Healthy Living

Steve Bannon’s Cure For Mental Illness? 'Spank Your Children More'

Are we surprised?
11/15/2016 07:28pm ET | Updated November 16, 2016

In news that will shock practically nobody, Steve Bannon seems to think mental health issues are something to dismiss or joke about.

Old emails reveal that Bannon, the newly appointed chief strategist to President-elect Donald Trump, doesn’t believe mental health issues and policy are worth addressing.

The December 2015 exchange, released by The Hill last month, is a conversation between Bannon, executive chairman of the alt-right website Breitbart News Network, and Breitbart’s Washington editor Matt Boyle. Boyle suggested posting a story supporting Speaker Paul Ryan’s plan to overhaul the government’s mental health system last year. The move, Boyle said, could “open a bridge” to Ryan.

Bannon shot down the idea.

“I’ve got a cure for mental health issue[s],” Bannon wrote. “Spank your children more.”

Bannon’s prejudicial viewpoint on mental health couldn’t be more wrong. His comments reflect the deeply embedded stereotype that people with mental illness are self-indulgent, rather than grappling with a serious health condition.

And, even if we were to treat this statement credulously, research shows that spanking children could be linked to more mental health problems ― not fewer.

Here’s the reality: Nearly one in five Americans will experience a mental health disorder in a given year. Research also shows that there’s a stigma attached to these disorders (see: comments like Bannon’s) and that such an outlook prevents people from seeking help. Experts agree that medical treatment is the best way to manage a mental health condition.

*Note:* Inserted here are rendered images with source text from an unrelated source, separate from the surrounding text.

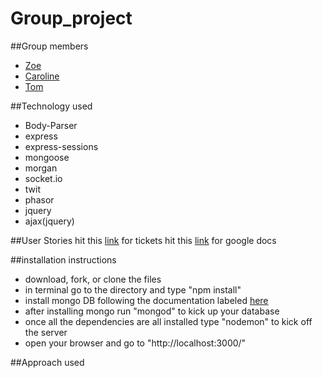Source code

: # Group_project

##Group members
- [Zoe](https://github.com/zoejab)
- [Caroline](https://github.com/carkim)
- [Tom](https://github.com/JuKyoKim)

##Technology used
- Body-Parser
- express
- express-sessions
- mongoose
- morgan
- socket.io
- twit
- phasor
- jquery
- ajax(jquery)

##User Stories
hit this [link](https://trello.com/b/B4O97RDg/twitter-game) for tickets
hit this [link](https://docs.google.com/document/d/1zRE_Uv--YuGn7qPR_i5EDwMpJ1uHh_qilmy1-szjoWA/edit?ts=564e46e8) for google docs

##installation instructions
- download, fork, or clone the files
- in terminal go to the directory and type "npm install"
- install mongo DB following the documentation labeled [here](https://docs.mongodb.org/manual/tutorial/install-mongodb-on-os-x/)
- after installing mongo run "mongod" to kick up your database
- once all the dependencies are all installed type "nodemon" to kick off the server
- open your browser and go to "http://localhost:3000/"

##Approach used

Ari Ne’eman, president of the Autistic Self Advocacy Network, strongly condemned Bannon’s appointment Monday in an open letter to colleagues in the disability rights community.

“When racism, anti-semitism and misogyny rear their ugly heads, ableism is never far behind,” Ne’eman wrote.

Ne’eman elaborated on his thoughts about Bannon for a HuffPost Facebook Live broadcast on Tuesday, arguing that Bannon’s ableism fits in with Trump’s bullying ethos.

“There’s this sort of larger authoritarian streak that we’ve always known that Trump has had that comes out, as it does in so many other ways, as applied to people with disabilities,” Ne’eman said.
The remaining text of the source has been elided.